ACTIVITY
Exclude the images, then return every line below exactly as written.

TASK DATA
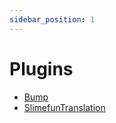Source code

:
 ```yaml
---
sidebar_position: 1
---
```


# Plugins

- [Bump](/bump/)
- [SlimefunTranslation](/slimefun-translation/)
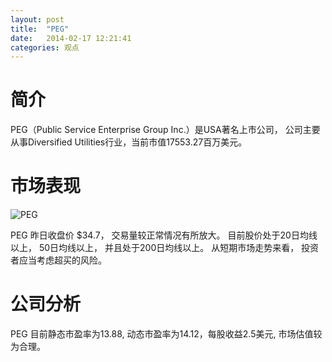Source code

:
 ```yaml
---
layout: post
title:  "PEG"
date:   2014-02-17 12:21:41
categories: 观点
---
```


# 简介
PEG（Public Service Enterprise Group Inc.）是USA著名上市公司，
公司主要从事Diversified Utilities行业，当前市值17553.27百万美元。

# 市场表现

![PEG](http://finviz.com/chart.ashx?t=PEG&ty=c&ta=1&p=d&s=l)

PEG 昨日收盘价 $34.7，
交易量较正常情况有所放大。
目前股价处于20日均线以上，
50日均线以上，
并且处于200日均线以上。
从短期市场走势来看，
投资者应当考虑超买的风险。

# 公司分析
PEG 目前静态市盈率为13.88, 动态市盈率为14.12，每股收益2.5美元,
市场估值较为合理。
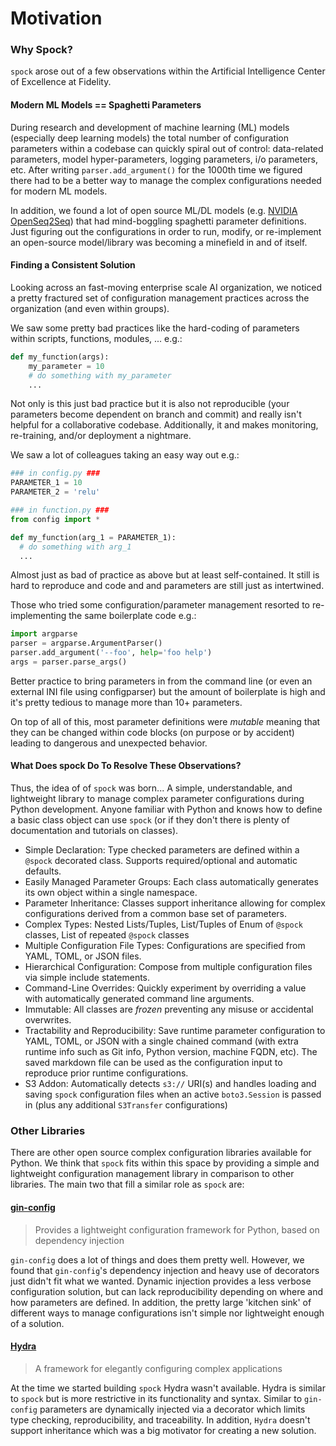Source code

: # Motivation

### Why Spock?

`spock` arose out of a few observations within the Artificial Intelligence Center of Excellence at Fidelity. 

#### Modern ML Models == Spaghetti Parameters

During research and development of machine learning (ML) models (especially deep learning models) the total 
number of configuration parameters within a codebase can quickly spiral out of control: data-related parameters, 
model hyper-parameters, logging parameters, i/o parameters, etc. After writing `parser.add_argument()` for the 1000th 
time we figured there had to be a better way to manage the complex configurations needed for modern ML models. 

In addition, we found a lot of open source ML/DL models (e.g. 
[NVIDIA OpenSeq2Seq](https://github.com/NVIDIA/OpenSeq2Seq)) that had mind-boggling spaghetti parameter definitions.
Just figuring out the configurations in order to run, modify, or re-implement an open-source model/library was 
becoming a minefield in and of itself.

#### Finding a Consistent Solution

Looking across an fast-moving enterprise scale AI organization, we noticed a pretty fractured set of 
configuration management practices across the organization (and even within groups). 

We saw some pretty bad practices like the hard-coding of parameters within scripts, functions, modules, ... e.g.:

```python
def my_function(args):
    my_parameter = 10
    # do something with my_parameter
    ...
```

Not only is this just bad practice but it is also not reproducible (your parameters become dependent on branch and 
commit) and really isn't helpful for a collaborative codebase. Additionally, it and makes monitoring, re-training, 
and/or deployment a nightmare. 

We saw a lot of colleagues taking an easy way out e.g.:

```python
### in config.py ###
PARAMETER_1 = 10
PARAMETER_2 = 'relu'

### in function.py ###
from config import *

def my_function(arg_1 = PARAMETER_1):
  # do something with arg_1
  ...
```
 
Almost just as bad of practice as above but at least self-contained. It still is hard to reproduce and code and
and parameters are still just as intertwined.

Those who tried some configuration/parameter management resorted to re-implementing the same boilerplate code e.g.:

```python
import argparse
parser = argparse.ArgumentParser()
parser.add_argument('--foo', help='foo help')
args = parser.parse_args()
```

Better practice to bring parameters in from the command line (or even an external INI file using configparser) but
the amount of boilerplate is high and it's pretty tedious to manage more than 10+ parameters.

On top of all of this, most parameter definitions were *mutable* meaning that they can be changed within code blocks (on 
purpose or by accident) leading to dangerous and unexpected behavior. 

#### What Does spock Do To Resolve These Observations?

Thus, the idea of of `spock` was born... A simple, understandable, and lightweight library to manage complex parameter 
configurations during Python development. Anyone familiar with Python and knows how to define a basic class object can 
use `spock` (or if they don't there is plenty of documentation and tutorials on classes).


* Simple Declaration: Type checked parameters are defined within a `@spock` decorated class. Supports required/optional 
and automatic defaults.
* Easily Managed Parameter Groups: Each class automatically generates its own object within a single namespace.
* Parameter Inheritance: Classes support inheritance allowing for complex configurations derived from a common base 
set of parameters.
* Complex Types: Nested Lists/Tuples, List/Tuples of Enum of `@spock` classes, List of repeated `@spock` classes
* Multiple Configuration File Types: Configurations are specified from YAML, TOML, or JSON files.
* Hierarchical Configuration: Compose from multiple configuration files via simple include statements.
* Command-Line Overrides: Quickly experiment by overriding a value with automatically generated command line arguments.
* Immutable: All classes are *frozen* preventing any misuse or accidental overwrites.
* Tractability and Reproducibility: Save runtime parameter configuration to YAML, TOML, or JSON with a single chained 
  command (with extra runtime info such as Git info, Python version, machine FQDN, etc). The saved markdown file can be
  used as the configuration input to reproduce prior runtime configurations.
* S3 Addon: Automatically detects `s3://` URI(s) and handles loading and saving `spock` configuration files when an
  active `boto3.Session` is passed in (plus any additional `S3Transfer` configurations)

### Other Libraries

There are other open source complex configuration libraries available for Python. We think that `spock` fits
within this space by providing a simple and lightweight configuration management library in comparison to other 
libraries. The main two that fill a similar role as `spock` are:

#### [gin-config](https://github.com/google/gin-config)
> Provides a lightweight configuration framework for Python, based on dependency injection

`gin-config` does a lot of things and does them pretty well. However, we found that `gin-config`'s dependency 
injection and heavy use of decorators just didn't fit what we wanted. Dynamic injection provides a less verbose
configuration solution, but can lack reproducibility depending on where and how parameters are defined. In addition, 
the pretty large 'kitchen sink' of different ways to manage configurations isn't simple nor lightweight enough of a 
solution.

#### [Hydra](https://github.com/facebookresearch/hydra)
> A framework for elegantly configuring complex applications

At the time we started building `spock` Hydra wasn't available. Hydra is similar to `spock` but is more restrictive in 
its functionality and syntax. Similar to `gin-config` parameters are dynamically injected via a decorator which limits
type checking, reproducibility, and traceability. In addition, `Hydra` doesn't support inheritance which was a big
motivator for creating a new solution.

RESPONSE BELOW
Source code

:
 ```yaml
---
sidebar_position: 1
---
```


# Plugins

- [Bump](/bump/)
- [SlimefunTranslation](/slimefun-translation/)
Source code

:
 ```yaml
---
layout: post
title:  "PEG"
date:   2014-02-17 12:21:41
categories: 观点
---
```


# 简介
PEG（Public Service Enterprise Group Inc.）是USA著名上市公司，
公司主要从事Diversified Utilities行业，当前市值17553.27百万美元。

# 市场表现

![PEG](http://finviz.com/chart.ashx?t=PEG&ty=c&ta=1&p=d&s=l)

PEG 昨日收盘价 $34.7，
交易量较正常情况有所放大。
目前股价处于20日均线以上，
50日均线以上，
并且处于200日均线以上。
从短期市场走势来看，
投资者应当考虑超买的风险。

# 公司分析
PEG 目前静态市盈率为13.88, 动态市盈率为14.12，每股收益2.5美元,
市场估值较为合理。
Source code

: # Motivation

### Why Spock?

`spock` arose out of a few observations within the Artificial Intelligence Center of Excellence at Fidelity. 

#### Modern ML Models == Spaghetti Parameters

During research and development of machine learning (ML) models (especially deep learning models) the total 
number of configuration parameters within a codebase can quickly spiral out of control: data-related parameters, 
model hyper-parameters, logging parameters, i/o parameters, etc. After writing `parser.add_argument()` for the 1000th 
time we figured there had to be a better way to manage the complex configurations needed for modern ML models. 

In addition, we found a lot of open source ML/DL models (e.g. 
[NVIDIA OpenSeq2Seq](https://github.com/NVIDIA/OpenSeq2Seq)) that had mind-boggling spaghetti parameter definitions.
Just figuring out the configurations in order to run, modify, or re-implement an open-source model/library was 
becoming a minefield in and of itself.

#### Finding a Consistent Solution

Looking across an fast-moving enterprise scale AI organization, we noticed a pretty fractured set of 
configuration management practices across the organization (and even within groups). 

We saw some pretty bad practices like the hard-coding of parameters within scripts, functions, modules, ... e.g.:

```python
def my_function(args):
    my_parameter = 10
    # do something with my_parameter
    ...
```

Not only is this just bad practice but it is also not reproducible (your parameters become dependent on branch and 
commit) and really isn't helpful for a collaborative codebase. Additionally, it and makes monitoring, re-training, 
and/or deployment a nightmare. 

We saw a lot of colleagues taking an easy way out e.g.:

```python
### in config.py ###
PARAMETER_1 = 10
PARAMETER_2 = 'relu'

### in function.py ###
from config import *

def my_function(arg_1 = PARAMETER_1):
  # do something with arg_1
  ...
```
 
Almost just as bad of practice as above but at least self-contained. It still is hard to reproduce and code and
and parameters are still just as intertwined.

Those who tried some configuration/parameter management resorted to re-implementing the same boilerplate code e.g.:

```python
import argparse
parser = argparse.ArgumentParser()
parser.add_argument('--foo', help='foo help')
args = parser.parse_args()
```

Better practice to bring parameters in from the command line (or even an external INI file using configparser) but
the amount of boilerplate is high and it's pretty tedious to manage more than 10+ parameters.

On top of all of this, most parameter definitions were *mutable* meaning that they can be changed within code blocks (on 
purpose or by accident) leading to dangerous and unexpected behavior. 

#### What Does spock Do To Resolve These Observations?

Thus, the idea of of `spock` was born... A simple, understandable, and lightweight library to manage complex parameter 
configurations during Python development. Anyone familiar with Python and knows how to define a basic class object can 
use `spock` (or if they don't there is plenty of documentation and tutorials on classes).


* Simple Declaration: Type checked parameters are defined within a `@spock` decorated class. Supports required/optional 
and automatic defaults.
* Easily Managed Parameter Groups: Each class automatically generates its own object within a single namespace.
* Parameter Inheritance: Classes support inheritance allowing for complex configurations derived from a common base 
set of parameters.
* Complex Types: Nested Lists/Tuples, List/Tuples of Enum of `@spock` classes, List of repeated `@spock` classes
* Multiple Configuration File Types: Configurations are specified from YAML, TOML, or JSON files.
* Hierarchical Configuration: Compose from multiple configuration files via simple include statements.
* Command-Line Overrides: Quickly experiment by overriding a value with automatically generated command line arguments.
* Immutable: All classes are *frozen* preventing any misuse or accidental overwrites.
* Tractability and Reproducibility: Save runtime parameter configuration to YAML, TOML, or JSON with a single chained 
  command (with extra runtime info such as Git info, Python version, machine FQDN, etc). The saved markdown file can be
  used as the configuration input to reproduce prior runtime configurations.
* S3 Addon: Automatically detects `s3://` URI(s) and handles loading and saving `spock` configuration files when an
  active `boto3.Session` is passed in (plus any additional `S3Transfer` configurations)

### Other Libraries

There are other open source complex configuration libraries available for Python. We think that `spock` fits
within this space by providing a simple and lightweight configuration management library in comparison to other 
libraries. The main two that fill a similar role as `spock` are:

#### [gin-config](https://github.com/google/gin-config)
> Provides a lightweight configuration framework for Python, based on dependency injection

`gin-config` does a lot of things and does them pretty well. However, we found that `gin-config`'s dependency 
injection and heavy use of decorators just didn't fit what we wanted. Dynamic injection provides a less verbose
configuration solution, but can lack reproducibility depending on where and how parameters are defined. In addition, 
the pretty large 'kitchen sink' of different ways to manage configurations isn't simple nor lightweight enough of a 
solution.

#### [Hydra](https://github.com/facebookresearch/hydra)
> A framework for elegantly configuring complex applications

At the time we started building `spock` Hydra wasn't available. Hydra is similar to `spock` but is more restrictive in 
its functionality and syntax. Similar to `gin-config` parameters are dynamically injected via a decorator which limits
type checking, reproducibility, and traceability. In addition, `Hydra` doesn't support inheritance which was a big
motivator for creating a new solution.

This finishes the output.